Let’s say you are an employee at Dunbar Armored Inc., and you receive a stellar performance evaluation. At many companies, this might earn you a nice raise, or a bonus, or perhaps just a pat on the back. But at Dunbar, you could be designated a “rising star”—which opens a door into a world of career opportunities.

Under the company’s new succession management system, Dunbar rising stars help design their own career development programs, based on their professional interests and strengths. And through the use of new aptitude assessment tools, stars are matched up with positions that fit their abilities, so when a position comes open, they might be next in line for the job. 

Founded in 1956 as a small, family-owned regional firm specializing in armored cars, Dunbar now leads a national workforce of roughly 5,000 employees—more than 3,000 work as driver-guards—with 80 branch locations and operations in 42 states.

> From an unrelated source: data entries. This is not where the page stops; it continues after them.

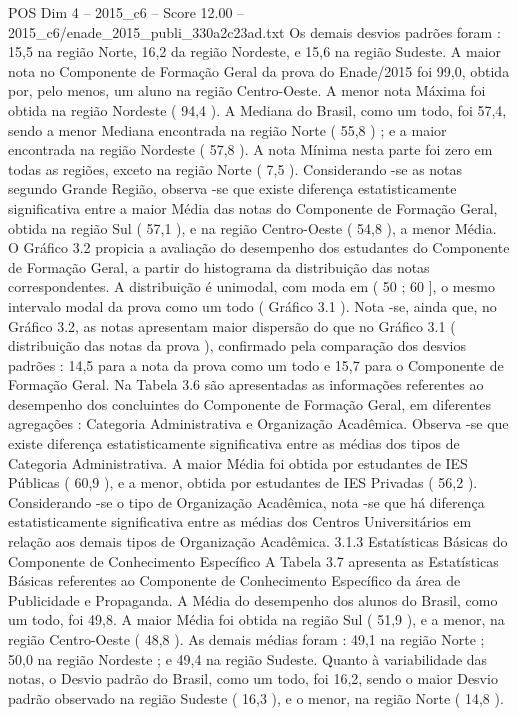\begin{textsample}{POS Dim 4 – 2015\_c6 – Score 12.00 – 2015\_c6/enade\_2015\_publi\_330a2c23ad.txt}
Os demais desvios padrões foram : 15,5 na região Norte, 16,2 da região Nordeste, e 15,6 na região Sudeste.
A maior nota no Componente de Formação Geral da prova do Enade/2015 foi 99,0, obtida por, pelo menos, um aluno na região Centro-Oeste.
A menor nota Máxima foi obtida na região Nordeste ( 94,4 ).
A Mediana do Brasil, como um todo, foi 57,4, sendo a menor Mediana encontrada na região Norte ( 55,8 ) ; e a maior encontrada na região Nordeste ( 57,8 ).
A nota Mínima nesta parte foi zero em todas as regiões, exceto na região Norte ( 7,5 ).
Considerando -se as notas segundo Grande Região, observa -se que existe diferença estatisticamente significativa entre a maior Média das notas do Componente de Formação Geral, obtida na região Sul ( 57,1 ), e na região Centro-Oeste ( 54,8 ), a menor Média.
O Gráfico 3.2 propicia a avaliação do desempenho dos estudantes do Componente de Formação Geral, a partir do histograma da distribuição das notas correspondentes.
A distribuição é unimodal, com moda em ( 50 ; 60 ], o mesmo intervalo modal da prova como um todo ( Gráfico 3.1 ).
Nota -se, ainda que, no Gráfico 3.2, as notas apresentam maior dispersão do que no Gráfico 3.1 ( distribuição das notas da prova ), confirmado pela comparação dos desvios padrões : 14,5 para a nota da prova como um todo e 15,7 para o Componente de Formação Geral.
Na Tabela 3.6 são apresentadas as informações referentes ao desempenho dos concluintes do Componente de Formação Geral, em diferentes agregações : Categoria Administrativa e Organização Acadêmica.
Observa -se que existe diferença estatisticamente significativa entre as médias dos tipos de Categoria Administrativa.
A maior Média foi obtida por estudantes de IES Públicas ( 60,9 ), e a menor, obtida por estudantes de IES Privadas ( 56,2 ).
Considerando -se o tipo de Organização Acadêmica, nota -se que há diferença estatisticamente significativa entre as médias dos Centros Universitários em relação aos demais tipos de Organização Acadêmica. 3.1.3 Estatísticas Básicas do Componente de Conhecimento Específico A Tabela 3.7 apresenta as Estatísticas Básicas referentes ao Componente de Conhecimento Específico da área de Publicidade e Propaganda.
A Média do desempenho dos alunos do Brasil, como um todo, foi 49,8.
A maior Média foi obtida na região Sul ( 51,9 ), e a menor, na região Centro-Oeste ( 48,8 ).
As demais médias foram : 49,1 na região Norte ; 50,0 na região Nordeste ; e 49,4 na região Sudeste.
Quanto à variabilidade das notas, o Desvio padrão do Brasil, como um todo, foi 16,2, sendo o maior Desvio padrão observado na região Sudeste ( 16,3 ), e o menor, na região Norte ( 14,8 ).

\end{textsample}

This growth has also raised the stature and awareness of the Dunbar name, and some employees have used their experience at the company to successfully switch to a related career, such as police work. This factor contributes to the company’s turnover rate—about 60 percent every two years—which makes for many open slots to fill.

From its founding, the “bedrock of the culture” at Dunbar has been the company’s promote-from-within philosophy, according to Steven Silverman, vice president of organizational development. For years, managers have been tasked with designating rising stars for advancement along specific career paths. But as the company grew nationally, succession management became more and more unwieldy. Managers looking to fill an opening in San Francisco might be unaware of a great candidate in Baltimore. “There would be a lot of paper, and a lot of things falling through the cracks,” Silverman says. Without quantifiable personnel metrics, intuition and gut instinct could play an outsized role in hiring decisions, and a promoted employee may not be quite ready for the next step.

So a few years ago, Dunbar’s executive committee decided the company needed to bring its promote-from-within succession management system into the 21st century. Executives wanted a system that would not only better use technology, but also take a broader approach and contextualize succession within the larger universe of talent management. Gregory Schaub, director of financial systems, conceptualizes it this way: “If you are climbing up the mountain of talent, succession sits on the top of it, and it builds on a lot of other information you capture within the talent system.”